The founders of the United States created our country on many guiding principles, the first being freedom of speech and the press according to the Bill of Rights. Despite it being a value settled centuries ago, it is a concept that contemporary society still grapples with today. Specifically, the limits of free speech are contested when discussing mainstream media, speakers on university campuses and words considered hate speech.
I argue that those with political or capital power tend to reap the benefits of free speech more so than oppressed groups. This is evident when evaluating proposed state legislations punishing students who protest speakers and prominent media figures saying controversial phrases.
The Daily Summer Editorial Board recently highlighted two Michigan bills that give public institutions the power to disrupt peaceful assembly given the correct certain circumstances and punish students for participating in these assemblies. State senators produced these bills because of the many instances of students preventing controversial speakers from doing events on campus. The bills look to preserve free speech; however, by doing so they restrict peaceful assembly and protest, another avenue of free speech.
The instances that have sparked the arguments in support of these bills are mainly those such as events with Milo Yiannopoulos and Ann Coulter at the University of California, Berkeley. These events ended with violence and fear at the university, an outcome most people agree should be avoided. Personally, I don’t feel that violence is the answer to fighting these ideas.
On the other hand, many protesters were not those who simply disagreed with Milo Yiannopoulos or Coulter’s political stances, but rather felt similarly attacked and unsafe by their messages. Yiannopoulos has a history of prejudice, whether it be from his racially-motivated attacks on Leslie Jones, or his denunciation of a transgender student. For these reasons, students often feel threatened by prejudice and bigotry being preached on their own campus. Therefore, I very well could be privileged not to feel compelled to violence, as it could feel like self-defense. Of course, I don’t condone violence, but I have not had to endure the conditions that make violence seem necessary.
Violence has obviously been the catalyst behind these bill, as it not only looks to improve free speech, but also safety. But a byproduct of the bills is restricting the free speech of the ones who feel threatened the most. Ultimately, it protects the powerful speakers who already have political capital and dismisses and punishes the oppressed who stand to lose the most.
This also stands true when evaluating how uses of “free speech” are treated among celebrities, notably Bill Maher and Kathy Griffin. Recently, both comedians sparked controversy by pushing the boundaries of acceptable free speech. Bill Maher referred to himself as a “house n*****” in a slavery joke on his show “Real Time With Bill Maher.” Kathy Griffin posted a photo with a violently decapitated Trump head.

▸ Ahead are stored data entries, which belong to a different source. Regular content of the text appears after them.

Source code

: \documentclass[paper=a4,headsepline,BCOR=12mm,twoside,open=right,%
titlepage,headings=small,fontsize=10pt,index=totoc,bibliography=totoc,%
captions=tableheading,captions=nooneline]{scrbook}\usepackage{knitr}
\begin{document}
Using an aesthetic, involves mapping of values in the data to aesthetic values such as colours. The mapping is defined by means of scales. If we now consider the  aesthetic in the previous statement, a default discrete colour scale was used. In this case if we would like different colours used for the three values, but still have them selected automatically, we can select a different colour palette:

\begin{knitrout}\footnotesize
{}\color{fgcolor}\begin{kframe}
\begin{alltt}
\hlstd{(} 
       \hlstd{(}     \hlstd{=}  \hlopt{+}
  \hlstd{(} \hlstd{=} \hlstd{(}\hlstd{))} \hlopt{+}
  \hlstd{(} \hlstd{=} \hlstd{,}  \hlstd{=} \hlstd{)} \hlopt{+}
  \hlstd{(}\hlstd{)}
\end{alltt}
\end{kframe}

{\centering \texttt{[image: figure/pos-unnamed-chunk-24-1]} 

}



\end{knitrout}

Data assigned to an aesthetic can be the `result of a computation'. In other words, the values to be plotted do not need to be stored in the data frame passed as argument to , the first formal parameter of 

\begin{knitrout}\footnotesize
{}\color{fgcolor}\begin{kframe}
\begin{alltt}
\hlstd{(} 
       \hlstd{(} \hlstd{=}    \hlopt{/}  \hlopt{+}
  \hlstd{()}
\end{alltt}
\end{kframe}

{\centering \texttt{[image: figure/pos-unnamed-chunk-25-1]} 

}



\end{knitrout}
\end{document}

While both were distasteful jokes, society criticized Griffin much more vehemently than they did Maher. In fact, in the YouTube video in which Bill discusses the incident with Ice Cube and Symone Sanders, the comments are filled with praise for Maher and hatred for Sanders and Ice Cube’s criticisms.
After Sanders notes that the history of house slaves is not only Black but primarily female, one commenter goes as far to say, “Symone Sanders is a disgusting racist who is in no position to lecture others on racism. Hypocritical, disgusting, racist, horrible person.” This comment has ninety-three likes.
The video itself also has four thousand more dislikes than likes. While I grant that Ice Cube is far from the posterchild for prejudice-free America, the video speaks to the pass that Maher gets because of his political capital. Not only is he free from criticism, those who object to his use are condemned.
On the other hand, CNN fired Kathy Griffin and many claim her career to be over. While she did make a very insensitive joke toward a sitting president, it sparked a much fiercer blowback that Maher’s incident did. Both in the name of comedy, though only Maher is free from criticism. I love Bill Maher and watch him weekly, but it’s clear that he is benefitting from privilege that grants him more free speech power. And though Griffin is a powerful woman, she is a woman nonetheless and has been afforded far less room to push the societal boundaries of free speech.
The free speech incidents surrounding university campuses and comedians have showcased how the free speech of disenfranchised groups in America are put behind others. There can be arguments over which jokes are tasteful or what form of protest is appropriate, but we shouldn’t punish those already at a disadvantage in society. If you value free speech and its principles, value everyone’s free speech.